I am therefore a little concerned to perceive the spirit and temper in which the debate has been all along pursued upon one side of the house. The declamation of the gentlemen who oppose the bill has been abundant and vehement; but they have been reserved and even silent about the fitness or unfitness of the plan to attain the direct object it has in view. By some gentlemen it is taken up (by way of exercise, I presume) as a point of law on a question of private property, and corporate franchise; by others it is regarded as the petty intrigue of a faction at court, and argued merely as it tends to set this man a little higher, or that a little lower in situation and power. All the void has been filled up with invectives against coalition; with allusions to the loss of America; with the activity and

inactivity of ministers.
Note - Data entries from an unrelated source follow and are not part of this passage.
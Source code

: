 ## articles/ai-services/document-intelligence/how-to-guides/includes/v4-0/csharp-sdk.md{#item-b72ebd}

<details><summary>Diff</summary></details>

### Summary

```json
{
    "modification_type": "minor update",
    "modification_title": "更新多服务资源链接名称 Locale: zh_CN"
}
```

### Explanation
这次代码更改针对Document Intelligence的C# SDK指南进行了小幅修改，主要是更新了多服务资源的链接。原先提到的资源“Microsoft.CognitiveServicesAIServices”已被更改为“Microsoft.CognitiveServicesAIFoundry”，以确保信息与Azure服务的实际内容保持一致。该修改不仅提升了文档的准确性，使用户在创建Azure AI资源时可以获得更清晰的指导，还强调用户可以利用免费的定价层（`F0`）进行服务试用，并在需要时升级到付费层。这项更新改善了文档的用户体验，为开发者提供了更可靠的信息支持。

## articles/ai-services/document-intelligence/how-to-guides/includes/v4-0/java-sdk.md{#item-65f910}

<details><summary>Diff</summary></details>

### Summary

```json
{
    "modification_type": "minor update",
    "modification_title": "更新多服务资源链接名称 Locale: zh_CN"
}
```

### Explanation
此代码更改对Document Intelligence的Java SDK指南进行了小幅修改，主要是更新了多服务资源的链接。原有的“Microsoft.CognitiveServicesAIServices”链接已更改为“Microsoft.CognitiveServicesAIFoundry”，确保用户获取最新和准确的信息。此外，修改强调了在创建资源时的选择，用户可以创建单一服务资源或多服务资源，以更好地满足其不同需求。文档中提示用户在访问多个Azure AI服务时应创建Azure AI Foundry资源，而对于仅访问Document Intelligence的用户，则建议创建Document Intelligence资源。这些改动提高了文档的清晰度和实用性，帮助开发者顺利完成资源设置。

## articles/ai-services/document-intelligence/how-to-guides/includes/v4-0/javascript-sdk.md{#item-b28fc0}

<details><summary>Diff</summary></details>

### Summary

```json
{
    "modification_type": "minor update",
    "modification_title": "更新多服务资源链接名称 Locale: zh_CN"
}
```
The total silence of these gentlemen concerning the interest and well-being of the people of India, and concerning the interest which this nation has in the commerce and revenues of that country, is a strong indication of the value which they set upon these objects.

It has been a little painful to me to observe the intrusion into this important debate of such company as quo warranto, and mandamus, and certiorari; as if we were on a trial about mayors and aldermen, and capital burgesses; or engaged in a suit concerning the borough of Penryn, or Saltash, or St. Ives, or St. Mawes. Gentlemen have argued with as much heat and passion, as if the first things in the world were at stake; and their topics are such, as belong only to matter of the lowest and meanest litigation. It is not right, it is not worthy of us, in this manner to depreciate the value, to degrade the majesty, of this grave deliberation of policy and empire.

For my part, I have thought myself bound, when a matter of this extraordinary weight came before me, not to consider (as some gentlemen are so fond of doing) whether the bill originated from a secretary of state for the home department, or from a secretary for the foreign; from a minister of influence or a minister of the people; from Jacob or from Esau. I asked myself, and I asked myself nothing else, what part it was fit for a member of parliament, who has supplied a mediocrity of talents by the extreme of diligence, and who has thought himself obliged, by the research of years, to wind himself into the inmost recesses and labyrinths of the Indian detail, what part, I say, it became such a member of parliament to take, when a minister of state, in conformity to a recommendation from the throne, has brought before us a system for the better government of the territory and commerce of the east. In this light, and in this only, I will trouble you with my sentiments.

It is not only agreed but demanded, by the right honorable gentleman, and by those who act with him, that a whole system ought to be produced; that it ought not to be an half measure; that it ought to be no palliative; but a legislative provision, vigorous, substantial, and effective. I believe that no man who understands the subject can doubt for a moment, that those must be the conditions of anything deserving the name of a reform in the Indian government: that anything short of them would not only be delusive, but, in this matter which admits no medium, noxious in the extreme.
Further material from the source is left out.